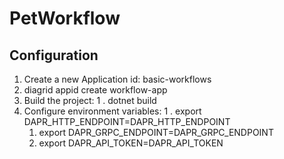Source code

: # PetWorkflow

## Configuration

1. Create a new Application id: basic-workflows
1.	diagrid appid create workflow-app
1. Build the project:
1	. dotnet build
1. Configure environment variables:
1	. export DAPR_HTTP_ENDPOINT=DAPR_HTTP_ENDPOINT
	1. export DAPR_GRPC_ENDPOINT=DAPR_GRPC_ENDPOINT
	1. export DAPR_API_TOKEN=DAPR_API_TOKEN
•••••
**TASK ITEM**:
Leave out the pictures and output the rest of the records exactly.

**SOLUTION TO THIS TASK**:
Source code

: # PetWorkflow

## Configuration

1. Create a new Application id: basic-workflows
1.	diagrid appid create workflow-app
1. Build the project:
1	. dotnet build
1. Configure environment variables:
1	. export DAPR_HTTP_ENDPOINT=DAPR_HTTP_ENDPOINT
	1. export DAPR_GRPC_ENDPOINT=DAPR_GRPC_ENDPOINT
	1. export DAPR_API_TOKEN=DAPR_API_TOKEN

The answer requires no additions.